GOAL OF THE EXERCISE:
Word for word, transcribe the data below from the line with "This August I" to the line with "## Constrained By Weather", keeping both of those lines.

ENTRIES SHOWN section start

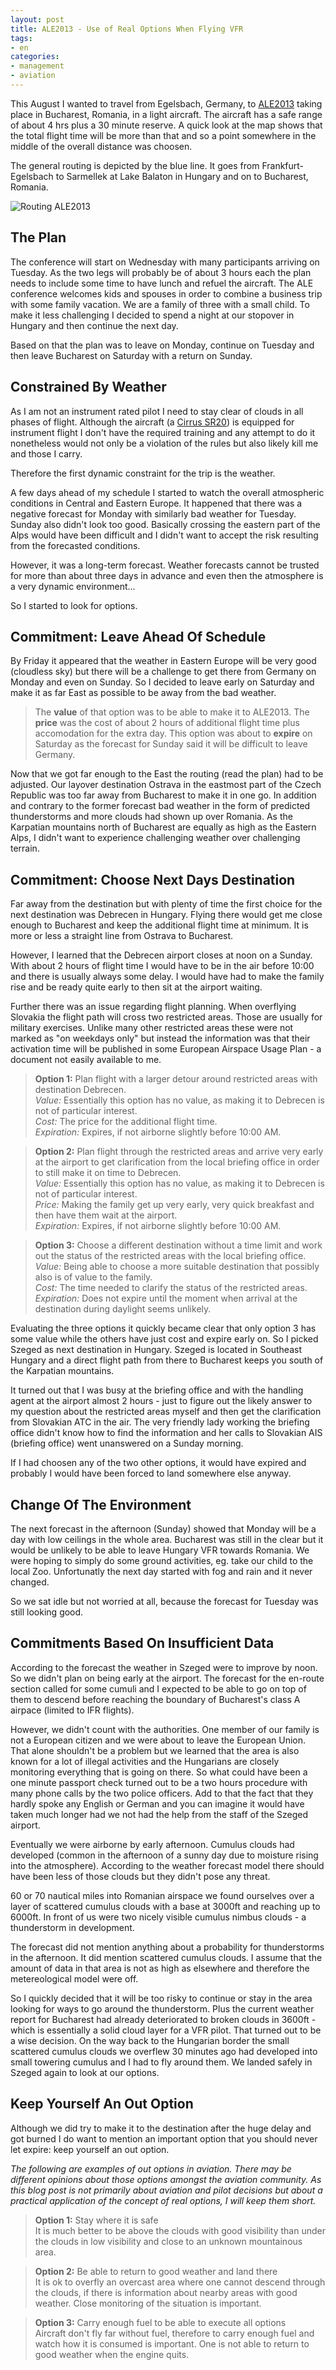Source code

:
 ```yaml
---
layout: post
title: ALE2013 - Use of Real Options When Flying VFR
tags:
- en
categories:
- management
- aviation
---
```

This August I wanted to travel from Egelsbach, Germany, to [ALE2013](http://ale2013.alenetwork.eu) taking place in Bucharest, Romania, in a light aircraft. The aircraft has a safe range of about 4 hrs plus a 30 minute reserve. A quick look at the map shows that the total flight time will be more than that and so a point somewhere in the middle of the overall distance was choosen.

The general routing is depicted by the blue line. It goes from Frankfurt-Egelsbach to Sarmellek at Lake Balaton in Hungary and on to Bucharest, Romania.

![Routing ALE2013](/img/posts/aviation-2013-08/options-ale2013.png)

## The Plan

The conference will start on Wednesday with many participants arriving on Tuesday. As the two legs will probably be of about 3 hours each the plan needs to include some time to have lunch and refuel the aircraft. The ALE conference welcomes kids and spouses in order to combine a business trip with some family vacation. We are a family of three with a small child. To make it less challenging I decided to spend a night at our stopover in Hungary and then continue the next day.

Based on that the plan was to leave on Monday, continue on Tuesday and then leave Bucharest on Saturday with a return on Sunday.

## Constrained By Weather

As I am not an instrument rated pilot I need to stay clear of clouds in all phases of flight. Although the aircraft (a [Cirrus SR20](http://en.wikipedia.org/wiki/Cirrus_SR20)) is equipped for instrument flight I don't have the required training and any attempt to do it nonetheless would not only be a violation of the rules but also likely kill me and those I carry.

Therefore the first dynamic constraint for the trip is the weather.

A few days ahead of my schedule I started to watch the overall atmospheric conditions in Central and Eastern Europe. It happened that there was a negative forecast for Monday with similarly bad weather for Tuesday. Sunday also didn't look too good. Basically crossing the eastern part of the Alps would have been difficult and I didn't want to accept the risk resulting from the forecasted conditions.

However, it was a long-term forecast. Weather forecasts cannot be trusted for more than about three days in advance and even then the atmosphere is a very dynamic environment...

So I started to look for options.

## Commitment: Leave Ahead Of Schedule

By Friday it appeared that the weather in Eastern Europe will be very good (cloudless sky) but there will be a challenge to get there from Germany on Monday and even on Sunday. So I decided to leave early on Saturday and make it as far East as possible to be away from the bad weather.

> The __value__ of that option was to be able to make it to ALE2013. The __price__ was the cost of about 2 hours of additional flight time plus accomodation for the extra day. This option was about to __expire__ on Saturday as the forecast for Sunday said it will be difficult to leave Germany.

Now that we got far enough to the East the routing (read the plan) had to be adjusted. Our layover destination Ostrava in the eastmost part of the Czech Republic was too far away from Bucharest to make it in one go. In addition and contrary to the former forecast bad weather in the form of predicted thunderstorms and more clouds had shown up over Romania. As the Karpatian mountains north of Bucharest are equally as high as the Eastern Alps, I didn't want to experience challenging weather over challenging terrain.

## Commitment: Choose Next Days Destination

Far away from the destination but with plenty of time the first choice for the next destination was Debrecen in Hungary. Flying there would get me close enough to Bucharest and keep the additional flight time at minimum. It is more or less a straight line from Ostrava to Bucharest.

However, I learned that the Debrecen airport closes at noon on a Sunday. With about 2 hours of flight time I would have to be in the air before 10:00 and there is usually always some delay. I would have had to make the family rise and be ready quite early to then sit at the airport waiting.

Further there was an issue regarding flight planning. When overflying Slovakia the flight path will cross two restricted areas. Those are usually for military exercises. Unlike many other restricted areas these were not marked as "on weekdays only" but instead the information was that their activation time will be published in some European Airspace Usage Plan - a document not easily available to me.

> __Option 1:__ Plan flight with a larger detour around restricted areas with destination Debrecen.  
> _Value:_ Essentially this option has no value, as making it to Debrecen is not of particular interest.  
> _Cost:_ The price for the additional flight time.  
> _Expiration:_ Expires, if not airborne slightly before 10:00 AM.


> __Option 2:__ Plan flight through the restricted areas and arrive very early at the airport to get clarification from the local briefing office in order to still make it on time to Debrecen.  
> _Value:_ Essentially this option has no value, as making it to Debrecen is not of particular interest.  
> _Price:_ Making the family get up very early, very quick breakfast and then have them wait at the airport.  
> _Expiration:_ Expires, if not airborne slightly before 10:00 AM.

> __Option 3:__ Choose a different destination without a time limit and work out the status of the restricted areas with the local briefing office.  
> _Value:_ Being able to choose a more suitable destination that possibly also is of value to the family.  
> _Cost:_ The time needed to clarify the status of the restricted areas.  
> _Expiration:_ Does not expire until the moment when arrival at the destination during daylight seems unlikely.  

Evaluating the three options it quickly became clear that only option 3 has some value while the others have just cost and expire early on. So I picked Szeged as next destination in Hungary. Szeged is located in Southeast Hungary and a direct flight path from there to Bucharest keeps you south of the Karpatian mountains.

It turned out that I was busy at the briefing office and with the handling agent at the airport almost 2 hours - just to figure out the likely answer to my question about the restricted areas myself and then get the clarification from Slovakian ATC in the air. The very friendly lady working the briefing office didn't know how to find the information and her calls to Slovakian AIS (briefing office) went unanswered on a Sunday morning.

If I had choosen any of the two other options, it would have expired and probably I would have been forced to land somewhere else anyway.

## Change Of The Environment

The next forecast in the afternoon (Sunday) showed that Monday will be a day with low ceilings in the whole area. Bucharest was still in the clear but it would be unlikely to be able to leave Hungary VFR towards Romania. We were hoping to simply do some ground activities, eg. take our child to the local Zoo. Unfortunatly the next day started with fog and rain and it never changed.

So we sat idle but not worried at all, because the forecast for Tuesday was still looking good.

## Commitments Based On Insufficient Data

According to the forecast the weather in Szeged were to improve by noon. So we didn't plan on being early at the airport. The forecast for the en-route section called for some cumuli and I expected to be able to go on top of them to descend before reaching the boundary of Bucharest's class A airpace (limited to IFR flights).

However, we didn't count with the authorities. One member of our family is not a European citizen and we were about to leave the European Union. That alone shouldn't be a problem but we learned that the area is also known for a lot of illegal activities and the Hungarians are closely monitoring everything that is going on there. So what could have been a one minute passport check turned out to be a two hours procedure with many phone calls by the two police officers. Add to that the fact that they hardly spoke any English or German and you can imagine it would have taken much longer had we not had the help from the staff of the Szeged airport.

Eventually we were airborne by early afternoon. Cumulus clouds had developed (common in the afternoon of a sunny day due to moisture rising into the atmosphere). According to the weather forecast model there should have been less of those clouds but they didn't pose any threat.

60 or 70 nautical miles into Romanian airspace we found ourselves over a layer of scattered cumulus clouds with a base at 3000ft and reaching up to 6000ft. In front of us were two nicely visible cumulus nimbus clouds - a thunderstorm in development.

The forecast did not mention anything about a probability for thunderstorms in the afternoon. It did mention scattered cumulus clouds. I assume that the amount of data in that area is not as high as elsewhere and therefore the metereological model were off.

So I quickly decided that it will be too risky to continue or stay in the area looking for ways to go around the thunderstorm. Plus the current weather report for Bucharest had already deteriorated to broken clouds in 3600ft - which is essentially a solid cloud layer for a VFR pilot. That turned out to be a wise decision. On the way back to the Hungarian border the small scattered cumulus clouds we overflew 30 minutes ago had developed into small towering cumulus and I had to fly around them. We landed safely in Szeged again to look at our options.

## Keep Yourself An Out Option

Although we did try to make it to the destination after the huge delay and got burned I do want to mention an important option that you should never let expire: keep yourself an out option.

_The following are examples of out options in aviation. There may be different opinions about those options amongst the aviation community. As this blog post is not primarily about aviation and pilot decisions but about a practical application of the concept of real options, I will keep them short._

> __Option 1:__ Stay where it is safe  
> It is much better to be above the clouds with good visibility than under the clouds in low visibility and close to an unknown mountainous area.

> __Option 2:__ Be able to return to good weather and land there  
> It is ok to overfly an overcast area where one cannot descend through the clouds, if there is  information about nearby areas with good weather. Close monitoring of the situation is important.

> __Option 3:__ Carry enough fuel to be able to execute all options  
> Aircraft don't fly far without fuel, therefore to carry enough fuel and watch how it is consumed is important. One is not able to return to good weather when the engine quits.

ENTRIES SHOWN section end

SOLUTION BELOW:
This August I wanted to travel from Egelsbach, Germany, to [ALE2013](http://ale2013.alenetwork.eu) taking place in Bucharest, Romania, in a light aircraft. The aircraft has a safe range of about 4 hrs plus a 30 minute reserve. A quick look at the map shows that the total flight time will be more than that and so a point somewhere in the middle of the overall distance was choosen.

The general routing is depicted by the blue line. It goes from Frankfurt-Egelsbach to Sarmellek at Lake Balaton in Hungary and on to Bucharest, Romania.

![Routing ALE2013](/img/posts/aviation-2013-08/options-ale2013.png)

## The Plan

The conference will start on Wednesday with many participants arriving on Tuesday. As the two legs will probably be of about 3 hours each the plan needs to include some time to have lunch and refuel the aircraft. The ALE conference welcomes kids and spouses in order to combine a business trip with some family vacation. We are a family of three with a small child. To make it less challenging I decided to spend a night at our stopover in Hungary and then continue the next day.

Based on that the plan was to leave on Monday, continue on Tuesday and then leave Bucharest on Saturday with a return on Sunday.

## Constrained By Weather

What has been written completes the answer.